─── INFORMATION ───

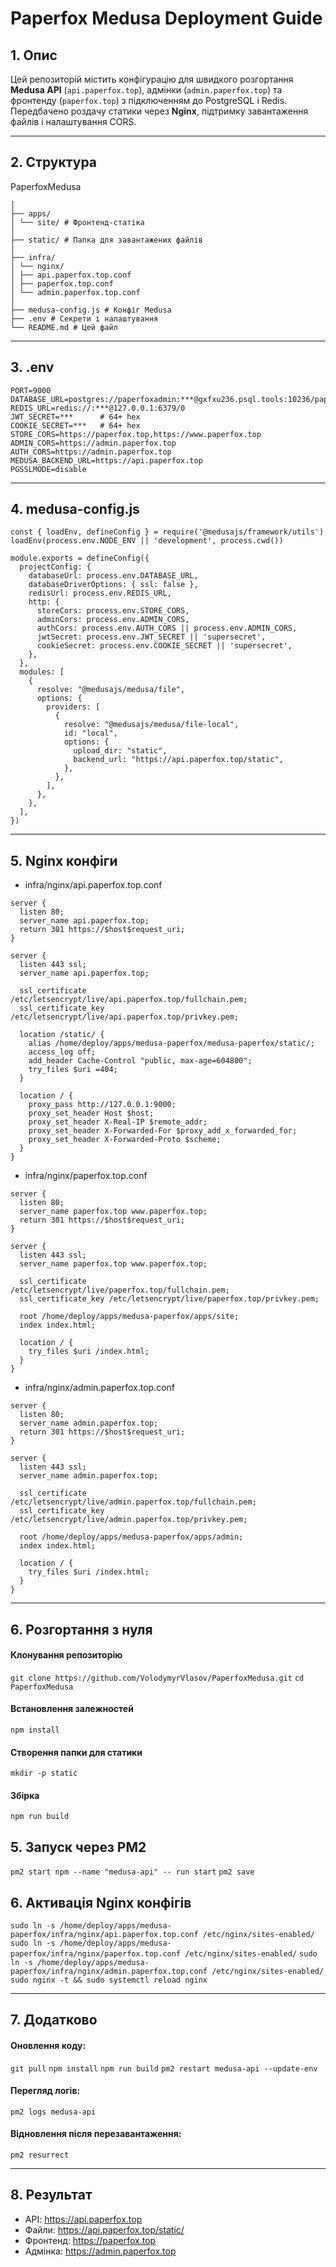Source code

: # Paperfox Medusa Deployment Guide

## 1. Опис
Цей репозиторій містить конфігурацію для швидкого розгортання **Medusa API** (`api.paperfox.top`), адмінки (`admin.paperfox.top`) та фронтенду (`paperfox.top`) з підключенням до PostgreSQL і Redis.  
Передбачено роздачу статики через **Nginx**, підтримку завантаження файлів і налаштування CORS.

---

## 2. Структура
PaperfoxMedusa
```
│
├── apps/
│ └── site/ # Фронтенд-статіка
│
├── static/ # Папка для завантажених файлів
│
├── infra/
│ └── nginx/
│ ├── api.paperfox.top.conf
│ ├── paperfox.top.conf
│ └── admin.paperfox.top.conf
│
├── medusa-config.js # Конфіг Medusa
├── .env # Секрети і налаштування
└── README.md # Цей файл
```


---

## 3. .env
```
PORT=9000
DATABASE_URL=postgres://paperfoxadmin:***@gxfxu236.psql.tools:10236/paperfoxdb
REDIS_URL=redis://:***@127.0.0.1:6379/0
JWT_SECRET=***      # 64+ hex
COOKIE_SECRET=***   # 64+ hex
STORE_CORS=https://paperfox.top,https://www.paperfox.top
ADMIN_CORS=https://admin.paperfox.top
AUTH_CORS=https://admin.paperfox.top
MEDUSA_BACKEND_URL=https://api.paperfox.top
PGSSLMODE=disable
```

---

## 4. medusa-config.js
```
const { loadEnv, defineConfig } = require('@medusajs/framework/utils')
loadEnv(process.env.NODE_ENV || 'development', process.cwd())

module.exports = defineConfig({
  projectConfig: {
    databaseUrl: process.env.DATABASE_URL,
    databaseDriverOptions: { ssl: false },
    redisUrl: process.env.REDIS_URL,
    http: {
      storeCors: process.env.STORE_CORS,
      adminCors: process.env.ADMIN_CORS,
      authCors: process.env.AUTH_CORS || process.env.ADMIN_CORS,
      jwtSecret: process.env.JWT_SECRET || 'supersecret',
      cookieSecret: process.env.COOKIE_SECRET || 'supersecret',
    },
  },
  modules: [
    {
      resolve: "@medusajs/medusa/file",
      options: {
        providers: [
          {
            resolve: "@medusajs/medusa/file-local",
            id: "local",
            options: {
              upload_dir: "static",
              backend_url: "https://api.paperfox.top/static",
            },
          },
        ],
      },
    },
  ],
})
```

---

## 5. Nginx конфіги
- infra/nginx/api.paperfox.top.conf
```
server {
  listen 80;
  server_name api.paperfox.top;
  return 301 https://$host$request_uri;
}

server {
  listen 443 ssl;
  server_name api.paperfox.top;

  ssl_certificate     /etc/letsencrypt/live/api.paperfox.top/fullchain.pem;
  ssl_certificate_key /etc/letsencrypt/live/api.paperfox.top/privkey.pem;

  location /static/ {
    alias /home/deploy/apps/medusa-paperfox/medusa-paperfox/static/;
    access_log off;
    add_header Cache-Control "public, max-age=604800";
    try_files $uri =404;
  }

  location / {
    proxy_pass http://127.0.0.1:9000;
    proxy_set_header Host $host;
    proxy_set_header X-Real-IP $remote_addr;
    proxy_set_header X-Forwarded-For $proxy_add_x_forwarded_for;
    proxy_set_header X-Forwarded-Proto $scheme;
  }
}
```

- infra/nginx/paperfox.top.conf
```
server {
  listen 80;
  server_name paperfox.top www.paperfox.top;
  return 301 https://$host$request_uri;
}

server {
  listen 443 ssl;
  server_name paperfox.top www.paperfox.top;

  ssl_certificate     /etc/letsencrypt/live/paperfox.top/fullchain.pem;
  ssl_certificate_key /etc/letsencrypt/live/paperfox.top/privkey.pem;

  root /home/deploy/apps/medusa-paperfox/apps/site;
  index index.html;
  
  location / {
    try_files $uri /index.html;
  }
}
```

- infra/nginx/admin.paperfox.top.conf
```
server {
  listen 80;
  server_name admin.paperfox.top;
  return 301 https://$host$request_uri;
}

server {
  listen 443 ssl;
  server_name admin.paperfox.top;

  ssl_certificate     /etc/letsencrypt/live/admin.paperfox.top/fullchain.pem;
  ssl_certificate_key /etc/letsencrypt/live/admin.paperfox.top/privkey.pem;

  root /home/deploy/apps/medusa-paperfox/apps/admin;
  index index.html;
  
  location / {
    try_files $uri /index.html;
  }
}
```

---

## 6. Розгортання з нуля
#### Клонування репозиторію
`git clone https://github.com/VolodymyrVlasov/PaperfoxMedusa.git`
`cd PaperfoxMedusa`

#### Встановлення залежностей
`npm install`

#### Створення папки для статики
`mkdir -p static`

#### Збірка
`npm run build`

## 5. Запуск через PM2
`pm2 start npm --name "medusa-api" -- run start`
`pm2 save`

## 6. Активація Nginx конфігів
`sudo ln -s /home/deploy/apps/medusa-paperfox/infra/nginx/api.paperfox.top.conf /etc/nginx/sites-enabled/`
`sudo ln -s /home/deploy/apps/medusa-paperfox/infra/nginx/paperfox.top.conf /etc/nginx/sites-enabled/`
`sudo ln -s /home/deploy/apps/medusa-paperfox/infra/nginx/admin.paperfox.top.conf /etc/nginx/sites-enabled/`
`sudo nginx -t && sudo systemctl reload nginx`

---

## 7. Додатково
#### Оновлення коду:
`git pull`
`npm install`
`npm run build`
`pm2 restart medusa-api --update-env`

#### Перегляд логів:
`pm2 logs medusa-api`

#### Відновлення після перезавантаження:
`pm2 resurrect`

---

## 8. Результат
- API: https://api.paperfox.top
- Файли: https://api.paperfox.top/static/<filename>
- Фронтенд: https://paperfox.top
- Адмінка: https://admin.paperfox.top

───

HOW TO COMPLETE THIS TASK:
Return all lines in the entries above that carry the word "resolve".

PROBLEM SOLUTION:
      resolve: "@medusajs/medusa/file",
            resolve: "@medusajs/medusa/file-local",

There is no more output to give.